WHAT YOU ARE ASKED TO DO: Tally up the lines below that carry the word "books", answering with the figure alone.

[Rendered images with source text]
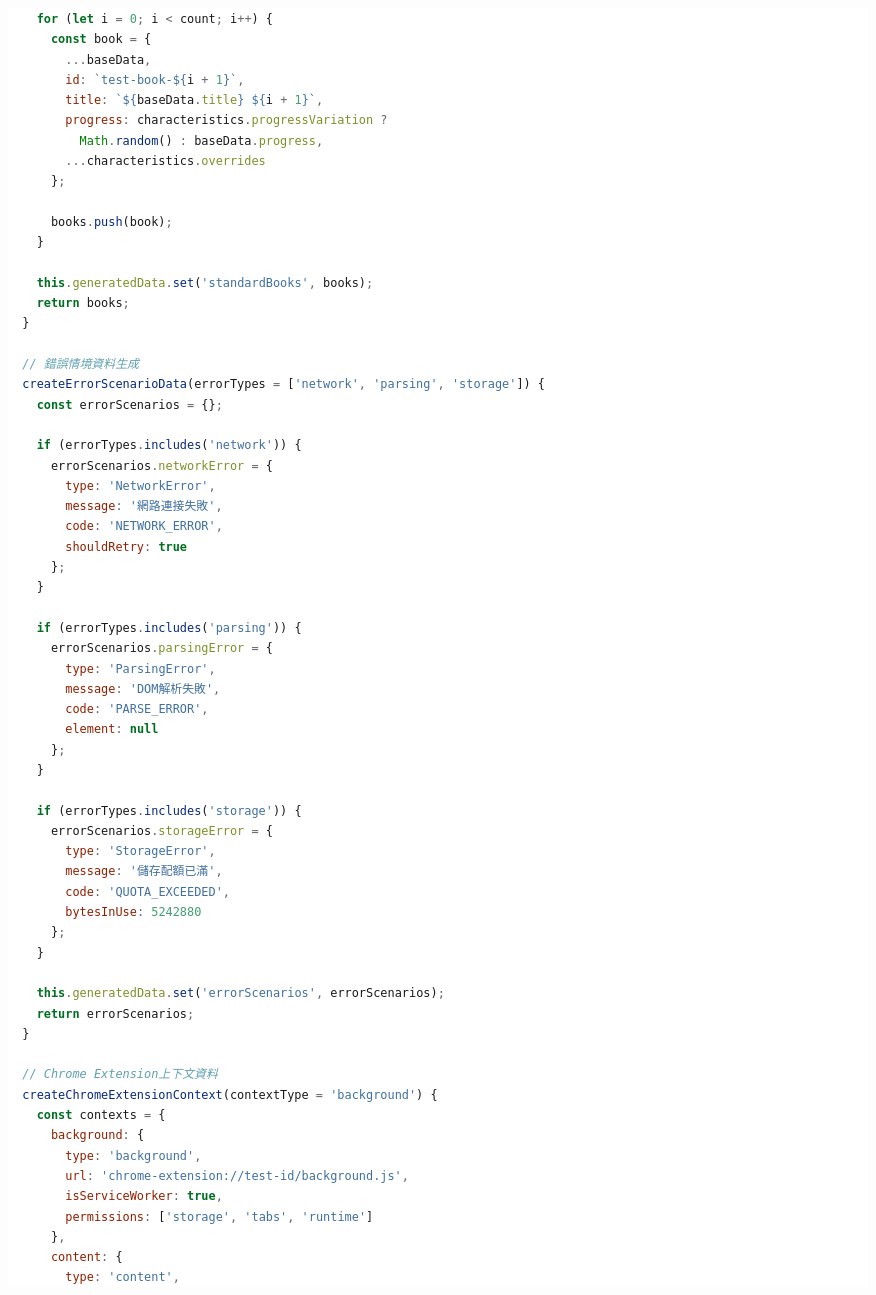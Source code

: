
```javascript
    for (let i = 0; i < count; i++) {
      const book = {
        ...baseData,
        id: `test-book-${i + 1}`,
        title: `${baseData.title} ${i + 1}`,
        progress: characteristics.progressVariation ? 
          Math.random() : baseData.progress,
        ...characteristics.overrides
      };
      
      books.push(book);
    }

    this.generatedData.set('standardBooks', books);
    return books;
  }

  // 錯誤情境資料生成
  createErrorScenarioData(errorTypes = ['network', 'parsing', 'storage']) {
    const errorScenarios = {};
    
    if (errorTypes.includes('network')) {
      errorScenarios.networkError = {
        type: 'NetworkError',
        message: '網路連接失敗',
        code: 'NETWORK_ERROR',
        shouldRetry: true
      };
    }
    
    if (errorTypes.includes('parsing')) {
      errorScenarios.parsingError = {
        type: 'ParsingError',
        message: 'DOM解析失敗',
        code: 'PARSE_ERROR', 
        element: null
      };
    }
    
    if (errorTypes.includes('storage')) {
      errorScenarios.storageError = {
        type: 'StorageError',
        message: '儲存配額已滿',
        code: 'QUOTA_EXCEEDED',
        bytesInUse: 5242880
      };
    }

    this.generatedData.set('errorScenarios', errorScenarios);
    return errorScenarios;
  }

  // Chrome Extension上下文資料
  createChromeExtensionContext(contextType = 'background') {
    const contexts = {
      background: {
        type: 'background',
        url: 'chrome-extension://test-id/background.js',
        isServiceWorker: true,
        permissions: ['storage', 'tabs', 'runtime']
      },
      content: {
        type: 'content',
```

--

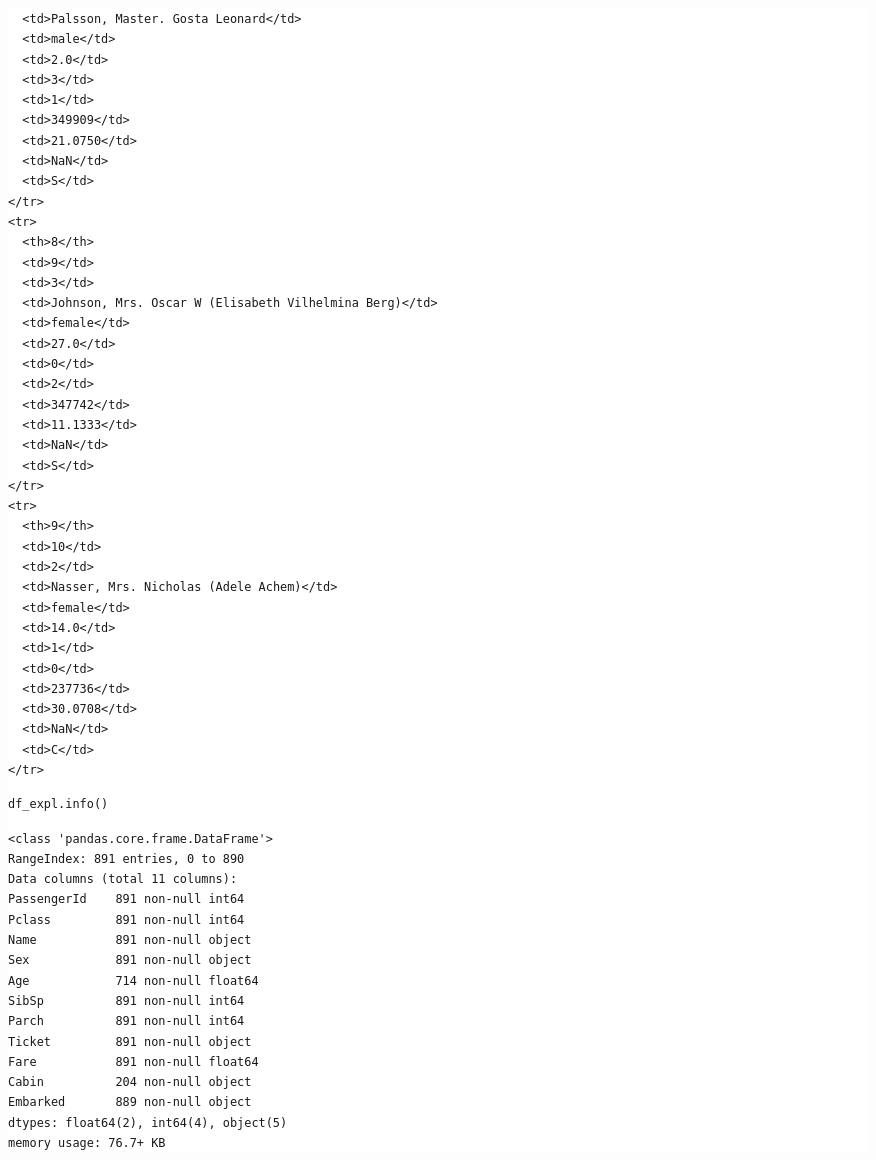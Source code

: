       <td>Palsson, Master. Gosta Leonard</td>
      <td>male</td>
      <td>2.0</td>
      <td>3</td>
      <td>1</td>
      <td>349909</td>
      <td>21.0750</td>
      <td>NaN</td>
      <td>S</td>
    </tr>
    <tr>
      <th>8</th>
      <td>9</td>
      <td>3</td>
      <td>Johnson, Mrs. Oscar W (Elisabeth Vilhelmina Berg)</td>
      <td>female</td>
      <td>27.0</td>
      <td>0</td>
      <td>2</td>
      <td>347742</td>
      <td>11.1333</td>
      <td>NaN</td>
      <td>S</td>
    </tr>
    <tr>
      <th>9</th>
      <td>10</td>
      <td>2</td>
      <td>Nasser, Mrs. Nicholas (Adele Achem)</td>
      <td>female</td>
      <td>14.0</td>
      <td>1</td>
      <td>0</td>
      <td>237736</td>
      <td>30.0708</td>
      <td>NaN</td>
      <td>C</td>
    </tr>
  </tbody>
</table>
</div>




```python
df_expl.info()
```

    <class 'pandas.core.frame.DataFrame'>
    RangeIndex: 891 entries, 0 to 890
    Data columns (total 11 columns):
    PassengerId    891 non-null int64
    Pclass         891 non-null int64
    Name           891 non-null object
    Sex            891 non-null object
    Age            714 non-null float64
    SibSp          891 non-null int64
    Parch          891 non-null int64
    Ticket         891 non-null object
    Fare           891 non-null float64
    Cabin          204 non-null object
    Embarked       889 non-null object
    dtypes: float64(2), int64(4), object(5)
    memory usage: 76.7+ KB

RESULT OF THE TASK: 3